Restate, word for word and with no pictures, the stretch of lines in the data below that begins at the line with "Create .env file, like example.env." and ends at the line with "3. Run the **Winium.Desktop.Driver.exe**", inclusive.

[Collected data]
----
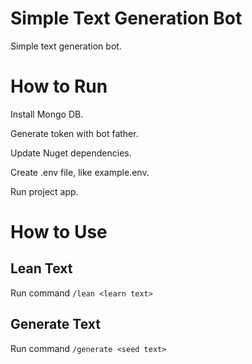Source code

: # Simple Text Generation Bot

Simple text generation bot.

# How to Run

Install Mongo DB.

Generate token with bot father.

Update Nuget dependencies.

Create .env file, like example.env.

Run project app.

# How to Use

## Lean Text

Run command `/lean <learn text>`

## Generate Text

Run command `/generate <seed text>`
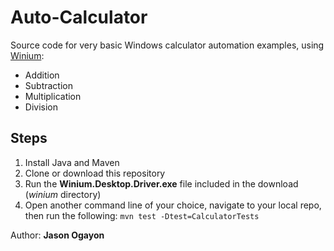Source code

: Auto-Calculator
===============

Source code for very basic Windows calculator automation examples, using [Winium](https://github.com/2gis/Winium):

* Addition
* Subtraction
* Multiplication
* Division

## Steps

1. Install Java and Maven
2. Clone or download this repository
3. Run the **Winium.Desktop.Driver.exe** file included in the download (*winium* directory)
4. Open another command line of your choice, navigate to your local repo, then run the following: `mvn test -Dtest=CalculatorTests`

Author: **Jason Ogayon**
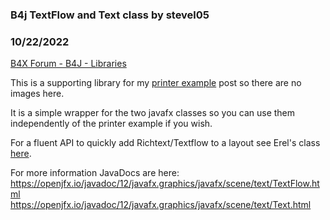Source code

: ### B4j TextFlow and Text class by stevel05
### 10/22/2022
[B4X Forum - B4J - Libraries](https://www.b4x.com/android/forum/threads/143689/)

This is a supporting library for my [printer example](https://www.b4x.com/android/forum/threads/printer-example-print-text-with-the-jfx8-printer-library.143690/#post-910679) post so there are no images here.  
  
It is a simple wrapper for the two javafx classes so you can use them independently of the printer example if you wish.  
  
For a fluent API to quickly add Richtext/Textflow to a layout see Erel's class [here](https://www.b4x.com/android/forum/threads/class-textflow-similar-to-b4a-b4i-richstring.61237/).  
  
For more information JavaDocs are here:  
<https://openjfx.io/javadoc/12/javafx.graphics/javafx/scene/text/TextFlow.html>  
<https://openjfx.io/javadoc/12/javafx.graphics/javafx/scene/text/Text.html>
----
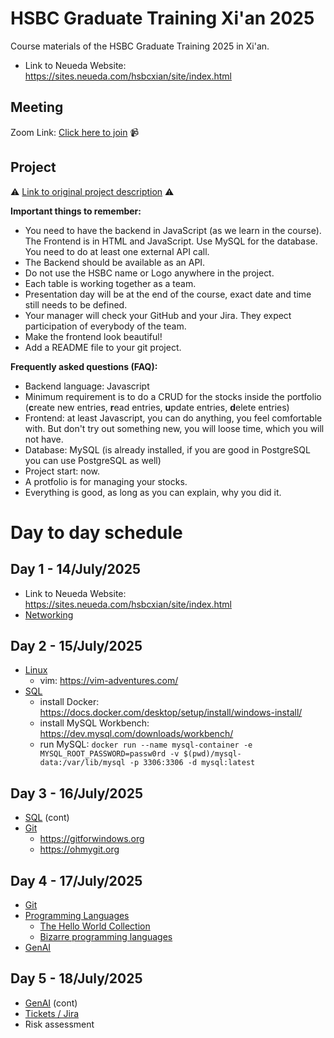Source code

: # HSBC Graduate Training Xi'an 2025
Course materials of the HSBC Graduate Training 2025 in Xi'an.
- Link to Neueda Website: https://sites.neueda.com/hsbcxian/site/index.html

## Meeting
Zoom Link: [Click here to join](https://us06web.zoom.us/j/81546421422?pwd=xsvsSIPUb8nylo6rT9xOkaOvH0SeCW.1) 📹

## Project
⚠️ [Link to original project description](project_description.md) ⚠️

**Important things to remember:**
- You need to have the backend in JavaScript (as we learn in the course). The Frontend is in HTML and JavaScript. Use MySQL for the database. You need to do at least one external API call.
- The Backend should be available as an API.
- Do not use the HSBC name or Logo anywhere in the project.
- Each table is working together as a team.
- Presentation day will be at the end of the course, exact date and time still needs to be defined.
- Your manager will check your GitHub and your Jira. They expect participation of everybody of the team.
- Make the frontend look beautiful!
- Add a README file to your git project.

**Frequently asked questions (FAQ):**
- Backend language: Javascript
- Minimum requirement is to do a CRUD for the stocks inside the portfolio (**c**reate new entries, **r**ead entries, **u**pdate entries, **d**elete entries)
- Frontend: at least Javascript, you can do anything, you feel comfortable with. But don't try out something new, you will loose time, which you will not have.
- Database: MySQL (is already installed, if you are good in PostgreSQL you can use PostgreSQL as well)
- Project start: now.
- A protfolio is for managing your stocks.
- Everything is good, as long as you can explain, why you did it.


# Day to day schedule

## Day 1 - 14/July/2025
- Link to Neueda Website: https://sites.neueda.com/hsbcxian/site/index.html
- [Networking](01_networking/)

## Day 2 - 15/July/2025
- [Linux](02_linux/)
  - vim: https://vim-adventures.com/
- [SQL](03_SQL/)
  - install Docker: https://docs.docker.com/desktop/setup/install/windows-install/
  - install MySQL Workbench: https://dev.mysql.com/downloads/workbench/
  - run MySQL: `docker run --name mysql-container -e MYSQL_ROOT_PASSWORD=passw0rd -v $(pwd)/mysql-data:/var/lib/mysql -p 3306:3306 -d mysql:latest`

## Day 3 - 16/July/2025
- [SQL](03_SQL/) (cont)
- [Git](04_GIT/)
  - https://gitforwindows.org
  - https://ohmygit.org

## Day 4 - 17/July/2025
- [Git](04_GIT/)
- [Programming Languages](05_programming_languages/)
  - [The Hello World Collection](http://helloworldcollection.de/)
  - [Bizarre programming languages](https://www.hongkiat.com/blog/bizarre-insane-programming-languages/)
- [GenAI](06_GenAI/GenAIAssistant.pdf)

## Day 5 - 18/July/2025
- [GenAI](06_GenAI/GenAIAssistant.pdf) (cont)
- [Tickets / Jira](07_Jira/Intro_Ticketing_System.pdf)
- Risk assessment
----
■ **Solution for this exercise**
Create .env file, like example.env.

Run project app.

# How to Use

## Lean Text

Run command `/lean <learn text>`

## Generate Text

Run command `/generate <seed text>`
Source code

: Auto-Calculator
===============

Source code for very basic Windows calculator automation examples, using [Winium](https://github.com/2gis/Winium):

* Addition
* Subtraction
* Multiplication
* Division

## Steps

1. Install Java and Maven
2. Clone or download this repository
3. Run the **Winium.Desktop.Driver.exe** file included in the download (*winium* directory)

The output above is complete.